Dallas-based Neiman, which is waiting out the recession by cutting operating hours at half of its 40 stores, joins many malls and chains like Best Buy that are taking similar steps.
Locally, the three Westfield malls — Brandon, Citrus Park and Countryside — have been opening a half-hour later and closing a half-hour earlier weeknights since February. While Simon Property Group trimmed hours at some of its malls in New England, it has not touched them at Tyrone Square or Gulf View Square in the Tampa Bay area. The shorter hours eat into what's historically been the golden hour for shopping: evenings when salespeople are typically the most attentive because they serve the fewest customers.
• • •
Hard times at retail ate into many of the fat pay packages for top executives leading the 50 largest publicly traded retail companies in 2008.

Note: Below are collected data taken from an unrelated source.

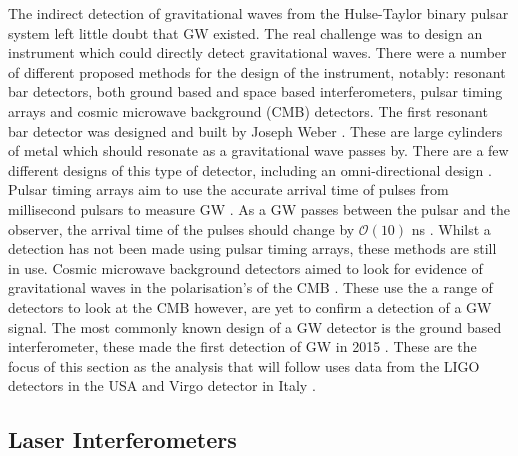 The indirect detection of gravitational waves from the Hulse-Taylor binary pulsar system left little doubt that \gls{GW} existed. 
The real challenge was to design an instrument which could directly detect gravitational waves.
There were a number of different proposed methods for the design of the instrument, notably: resonant bar detectors, both ground based and space based interferometers, pulsar timing arrays and cosmic microwave background (CMB) detectors. 
The first resonant bar detector was designed and built by Joseph Weber \citep{weber1966ObservationThermal}. 
These are large cylinders of metal which should resonate as a gravitational wave passes by. 
There are a few different designs of this type of detector, including an omni-directional design \citep{dewaard2003MiniGRAILFirst}. 
Pulsar timing arrays aim to use the accurate arrival time of pulses from millisecond pulsars to measure \gls{GW} \citep{hobbs2017GravitationalWave}. As a \gls{GW} passes between the pulsar and the observer, the arrival time of the pulses should change by $\mathcal{O}(10)$ ns \citep{hobbs2017GravitationalWave}. 
Whilst a detection has not been made using pulsar timing arrays, these methods are still in use.
Cosmic microwave background detectors aimed to look for evidence of gravitational waves in the polarisation's of the CMB \citep{ade2018ConstraintsPrimordial}.  
These use the a range of detectors to look at the CMB however, are yet to confirm a detection of a \gls{GW} signal.
The most commonly known design of a \gls{GW} detector is the ground based interferometer, these made the first detection of \gls{GW} in 2015 \citep{abbott2016ObservationGravitational}. 
These are the focus of this section as the analysis that will follow uses data from the \gls{LIGO} detectors in the USA \citep{abbott2009LIGOLaser,aasi2015AdvancedLIGO} and Virgo detector in Italy \citep{acernese2015AdvancedVirgo,acernese2008StatusVirgo}. 

\subsection{Laser Interferometers}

In fact, average CEO compensation dropped 26 percent, compared with a 7 percent decline among all CEOs at S&P 500 companies, says an analysis compiled by Equilar Inc. for industry journal Stores.
Much of the decline came from stock grants and options taken underwater by the stock market meltdown. Among the biggest losers: Steve Odland of Boca Raton-based Office Depot, down 65 percent to $6.3 million; Peter Lynch of Jacksonville-based Winn-Dixie Stores, down 80 percent to $2.9 million; and Herb Zarkin of BJ's Wholesale Club, down 86 percent to $1.5 million.
Easily the biggest raise was the 137 percent whopper handed to Abercrombie & Fitch chief executive Michael Jeffries. He took home $22.9 million, half of it in stock awards.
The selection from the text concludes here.